> [PROBLEM TO SOLVE]:
Return, word for word, only the lines of the data below that lie between the line with "TODO: one of" and the line with "All of these", those two lines included.

# # # # # # #

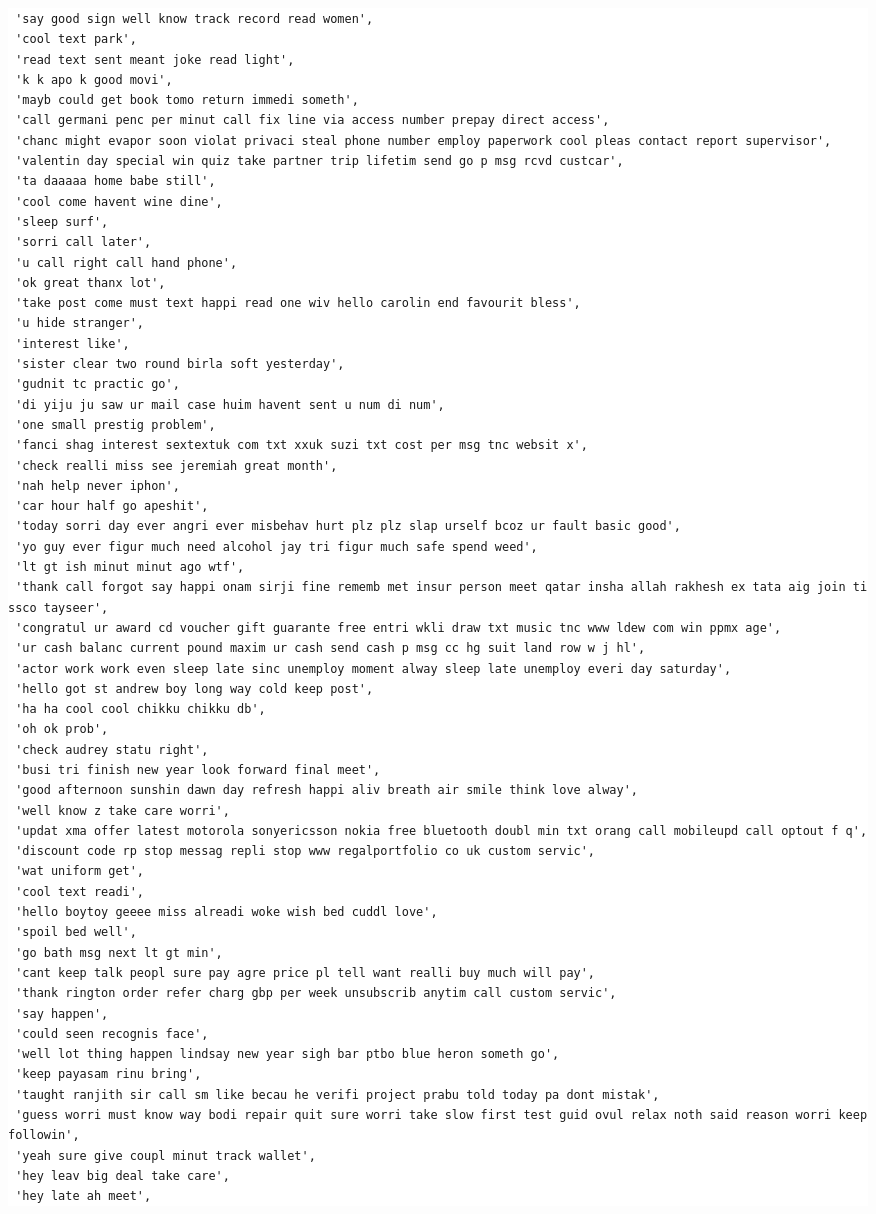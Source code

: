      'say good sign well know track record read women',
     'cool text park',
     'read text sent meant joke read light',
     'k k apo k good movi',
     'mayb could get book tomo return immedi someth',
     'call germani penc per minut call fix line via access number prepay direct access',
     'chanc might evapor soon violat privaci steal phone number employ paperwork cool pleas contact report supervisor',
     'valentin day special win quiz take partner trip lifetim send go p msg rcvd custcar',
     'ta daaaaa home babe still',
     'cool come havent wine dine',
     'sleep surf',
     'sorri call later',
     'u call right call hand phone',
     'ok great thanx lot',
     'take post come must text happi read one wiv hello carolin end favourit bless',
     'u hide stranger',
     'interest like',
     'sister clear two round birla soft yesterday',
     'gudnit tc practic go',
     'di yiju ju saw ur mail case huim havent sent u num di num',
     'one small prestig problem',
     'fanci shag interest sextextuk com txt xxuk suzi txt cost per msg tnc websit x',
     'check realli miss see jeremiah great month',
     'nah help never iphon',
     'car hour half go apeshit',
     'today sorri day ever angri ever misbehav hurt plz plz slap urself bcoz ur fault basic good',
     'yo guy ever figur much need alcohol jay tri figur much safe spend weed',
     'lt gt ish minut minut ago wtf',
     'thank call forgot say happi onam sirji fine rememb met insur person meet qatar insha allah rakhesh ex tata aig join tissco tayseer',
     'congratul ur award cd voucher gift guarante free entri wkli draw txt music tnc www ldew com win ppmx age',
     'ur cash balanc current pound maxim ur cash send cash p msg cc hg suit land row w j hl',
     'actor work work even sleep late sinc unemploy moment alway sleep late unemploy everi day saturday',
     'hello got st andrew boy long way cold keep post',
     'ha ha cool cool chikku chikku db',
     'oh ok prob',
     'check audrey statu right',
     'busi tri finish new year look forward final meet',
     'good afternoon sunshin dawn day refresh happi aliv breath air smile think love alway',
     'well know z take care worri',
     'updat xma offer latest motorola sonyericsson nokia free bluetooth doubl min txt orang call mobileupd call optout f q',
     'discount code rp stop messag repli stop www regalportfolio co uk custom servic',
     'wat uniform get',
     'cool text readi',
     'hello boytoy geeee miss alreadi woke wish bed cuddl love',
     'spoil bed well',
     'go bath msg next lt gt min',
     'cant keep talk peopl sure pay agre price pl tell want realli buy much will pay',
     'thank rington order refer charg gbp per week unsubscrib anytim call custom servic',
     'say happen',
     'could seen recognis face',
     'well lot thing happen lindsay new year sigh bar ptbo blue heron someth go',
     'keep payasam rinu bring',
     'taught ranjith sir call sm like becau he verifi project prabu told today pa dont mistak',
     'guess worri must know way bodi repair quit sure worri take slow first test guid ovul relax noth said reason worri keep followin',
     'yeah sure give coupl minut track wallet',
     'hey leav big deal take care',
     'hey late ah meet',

# # # # # # #

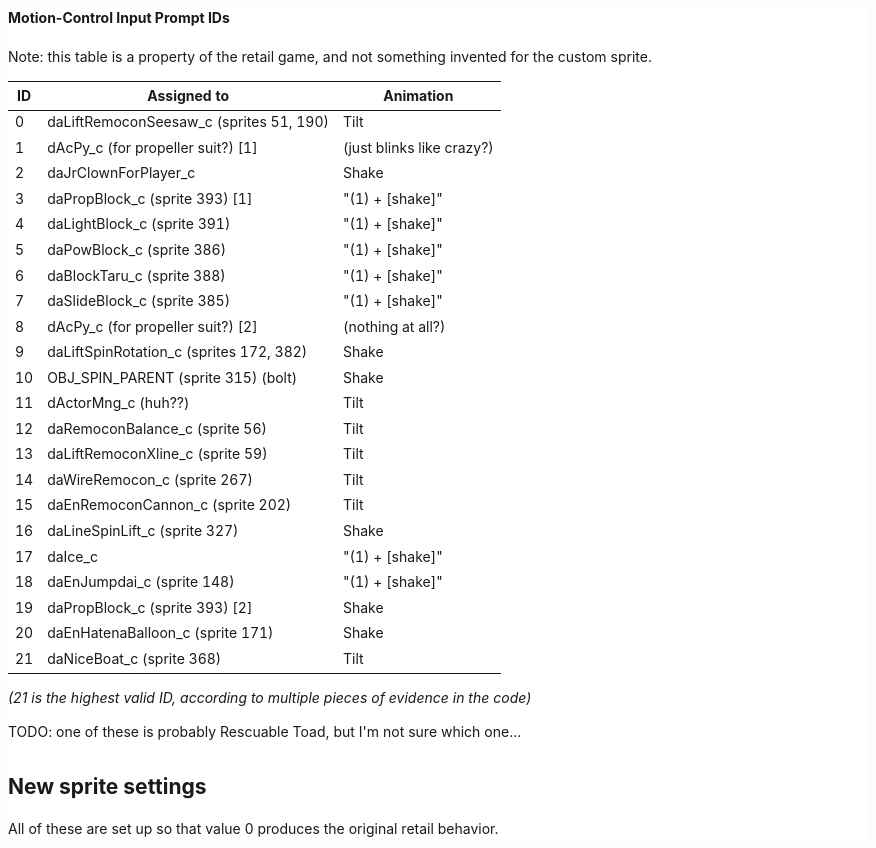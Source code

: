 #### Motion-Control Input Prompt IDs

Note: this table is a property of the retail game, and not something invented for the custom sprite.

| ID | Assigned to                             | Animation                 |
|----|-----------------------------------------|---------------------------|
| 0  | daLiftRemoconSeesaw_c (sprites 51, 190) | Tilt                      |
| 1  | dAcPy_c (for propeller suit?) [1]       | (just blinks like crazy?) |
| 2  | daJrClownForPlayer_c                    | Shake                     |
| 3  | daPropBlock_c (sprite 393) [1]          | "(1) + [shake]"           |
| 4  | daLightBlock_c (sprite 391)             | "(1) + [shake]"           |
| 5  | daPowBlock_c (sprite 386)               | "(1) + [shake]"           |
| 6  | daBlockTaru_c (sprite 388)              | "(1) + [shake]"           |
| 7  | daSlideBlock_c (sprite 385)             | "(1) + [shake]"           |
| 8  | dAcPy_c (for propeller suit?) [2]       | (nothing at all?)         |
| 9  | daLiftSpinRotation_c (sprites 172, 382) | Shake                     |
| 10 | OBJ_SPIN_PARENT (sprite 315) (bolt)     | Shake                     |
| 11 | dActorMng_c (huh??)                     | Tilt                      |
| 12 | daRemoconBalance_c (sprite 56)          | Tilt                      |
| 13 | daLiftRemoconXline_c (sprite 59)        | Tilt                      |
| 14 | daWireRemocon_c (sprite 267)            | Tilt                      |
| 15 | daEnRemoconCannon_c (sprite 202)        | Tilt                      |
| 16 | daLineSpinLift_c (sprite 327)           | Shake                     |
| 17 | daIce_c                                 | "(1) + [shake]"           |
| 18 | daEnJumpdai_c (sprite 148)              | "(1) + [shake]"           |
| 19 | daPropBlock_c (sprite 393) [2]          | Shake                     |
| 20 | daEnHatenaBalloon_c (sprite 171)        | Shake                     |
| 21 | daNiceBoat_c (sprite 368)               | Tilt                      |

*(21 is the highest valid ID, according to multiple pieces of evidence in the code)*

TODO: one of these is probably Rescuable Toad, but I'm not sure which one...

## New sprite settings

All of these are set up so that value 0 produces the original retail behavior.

# # # # # # #

> [ANSWER BOX]:
TODO: one of these is probably Rescuable Toad, but I'm not sure which one...

## New sprite settings

All of these are set up so that value 0 produces the original retail behavior.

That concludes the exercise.